*** Opening of Task data ***

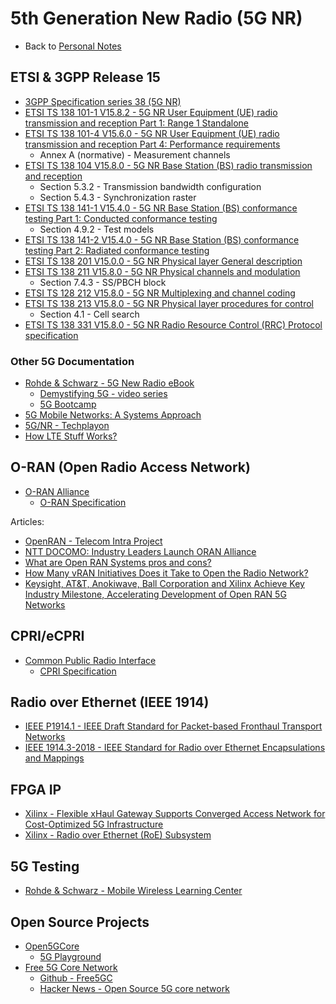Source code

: # 5th Generation New Radio (5G NR)

- Back to [Personal Notes](README.md)

## ETSI & 3GPP Release 15

- [3GPP Specification series 38 (5G NR)][3GPP_38]
- [ETSI TS 138 101-1 V15.8.2 - 5G NR User Equipment (UE) radio transmission and reception Part 1: Range 1 Standalone][138_101_1]
- [ETSI TS 138 101-4 V15.6.0 - 5G NR User Equipment (UE) radio transmission and reception Part 4: Performance requirements][138_101_4]
  - Annex A (normative) - Measurement channels
- [ETSI TS 138 104 V15.8.0 - 5G NR Base Station (BS) radio transmission and reception][138_104]
  - Section 5.3.2 - Transmission bandwidth configuration
  - Section 5.4.3 - Synchronization raster
- [ETSI TS 138 141-1 V15.4.0 - 5G NR Base Station (BS) conformance testing Part 1: Conducted conformance testing][138_141_1]
  - Section 4.9.2 - Test models
- [ETSI TS 138 141-2 V15.4.0 - 5G NR Base Station (BS) conformance testing Part 2: Radiated conformance testing][138_141_2]
- [ETSI TS 138 201 V15.0.0 - 5G NR Physical layer General description][138_201]
- [ETSI TS 138 211 V15.8.0 - 5G NR Physical channels and modulation][138_211]
  - Section 7.4.3 - SS/PBCH block
- [ETSI TS 128 212 V15.8.0 - 5G NR Multiplexing and channel coding][138_212]
- [ETSI TS 138 213 V15.8.0 - 5G NR Physical layer procedures for control][138_213]
  - Section 4.1 - Cell search
- [ETSI TS 138 331 V15.8.0 - 5G NR Radio Resource Control (RRC) Protocol specification][138_331]

[3GPP_38]: https://www.3gpp.org/DynaReport/38-series.htm
[138_101_1]: https://www.etsi.org/deliver/etsi_ts/138100_138199/13810101/15.08.02_60/ts_13810101v150802p.pdf
[138_101_4]: https://www.etsi.org/deliver/etsi_ts/138100_138199/13810104/15.06.00_60/ts_13810104v150600p.pdf
[138_104]: https://www.etsi.org/deliver/etsi_ts/138100_138199/138104/15.08.00_60/ts_138104v150800p.pdf
[138_141_1]: https://www.etsi.org/deliver/etsi_ts/138100_138199/13814101/15.04.00_60/ts_13814101v150400p.pdf
[138_141_2]: https://www.etsi.org/deliver/etsi_ts/138100_138199/13814102/15.04.00_60/ts_13814102v150400p.pdf
[138_201]: https://www.etsi.org/deliver/etsi_ts/138200_138299/138201/15.00.00_60/ts_138201v150000p.pdf
[138_211]: https://www.etsi.org/deliver/etsi_ts/138200_138299/138211/15.08.00_60/ts_138211v150800p.pdf
[138_212]: https://www.etsi.org/deliver/etsi_ts/138200_138299/138212/15.08.00_60/ts_138212v150800p.pdf
[138_213]: https://www.etsi.org/deliver/etsi_ts/138200_138299/138213/15.08.00_60/ts_138213v150800p.pdf
[138_331]: https://www.etsi.org/deliver/etsi_ts/138300_138399/138331/15.08.00_60/ts_138331v150800p.pdf

### Other 5G Documentation

- [Rohde & Schwarz - 5G New Radio eBook](https://gloris.rohde-schwarz.com/ebooks/5G)
  - [Demystifying 5G - video series](https://www.rohde-schwarz.com/us/solutions/test-and-measurement/wireless-communication/wireless-5g-and-cellular/videos-demystifying-5g_232236.html)
  - [5G Bootcamp](https://bootcamp.electronicdesign.com/?sap-outbound-id=AC9B580CAEDD868C274A65B2973022200BFB1205&utm_source=SAPHybris&utm_medium=email&utm_campaign=2360&utm_term=20200325_NA_WIC_MarchNews___5G%20Boot%20Camp___105&utm_content=EN)
- [5G Mobile Networks: A Systems Approach](https://5g.systemsapproach.org/)
- [5G/NR - Techplayon](http://www.techplayon.com/5gnr/)
- [How LTE Stuff Works?](http://howltestuffworks.blogspot.com/)

## O-RAN (Open Radio Access Network)

- [O-RAN Alliance](https://www.o-ran.org/)
  - [O-RAN Specification](https://www.o-ran.org/specifications)

Articles:

- [OpenRAN - Telecom Intra Project][1]
- [NTT DOCOMO: Industry Leaders Launch ORAN Alliance][2]
- [What are Open RAN Systems pros and cons?][3]
- [How Many vRAN Initiatives Does it Take to Open the Radio Network?][4]
- [Keysight, AT&T, Anokiwave, Ball Corporation and Xilinx Achieve Key Industry Milestone, Accelerating Development of Open RAN 5G Networks][5]

[1]: https://telecominfraproject.com/openran/
[2]: https://www.asiaone.com/business/ntt-docomo-industry-leaders-launch-oran-alliance
[3]: https://wade4wireless.com/2018/07/05/what-are-open-ran-systems-pros-and-cons/
[4]: https://www.sdxcentral.com/articles/opinion-editorial/many-vran-initiatives-take-open-radio-network/2018/02/
[5]: https://about.keysight.com/en/newsroom/pr/2019/14feb-nr19011.shtml

## CPRI/eCPRI

- [Common Public Radio Interface](http://www.cpri.info/)
  - [CPRI Specification](http://www.cpri.info/spec.html)

## Radio over Ethernet (IEEE 1914)

- [IEEE P1914.1 - IEEE Draft Standard for Packet-based Fronthaul Transport Networks][1914.1]
- [IEEE 1914.3-2018 - IEEE Standard for Radio over Ethernet Encapsulations and Mappings][1914.3]

[1914.1]: https://standards.ieee.org/project/1914_1.html
[1914.3]: https://standards.ieee.org/content/ieee-standards/en/standard/1914_3-2018.html

## FPGA IP

- [Xilinx - Flexible xHaul Gateway Supports Converged Access Network for Cost-Optimized 5G Infrastructure][xHaul]
- [Xilinx - Radio over Ethernet (RoE) Subsystem][RoE]

[xHaul]: https://forums.xilinx.com/t5/Adaptable-Advantage-Blog/Flexible-xHaul-Gateway-Supports-Converged-Access-Network-for/ba-p/952216
[RoE]: https://www.xilinx.com/products/intellectual-property/ef-di-roe-framer.html

## 5G Testing

- [Rohde & Schwarz - Mobile Wireless Learning Center](https://www.mobilewirelesstesting.com/)

## Open Source Projects

- [Open5GCore](https://www.open5gcore.org/)
  - [5G Playground](https://www.fokus.fraunhofer.de/go/en/fokus_testbeds/5g_playground)
- [Free 5G Core Network](https://free5gc.org/)
  - [Github - Free5GC](https://github.com/free5gc/free5gc)
  - [Hacker News - Open Source 5G core network](https://news.ycombinator.com/item?id=23426752)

*** Close of Task data ***

• **Task to carry out**:
Provide only the number of lines within the material that contain the string "Supports".

• **Solution to this exercise**:
2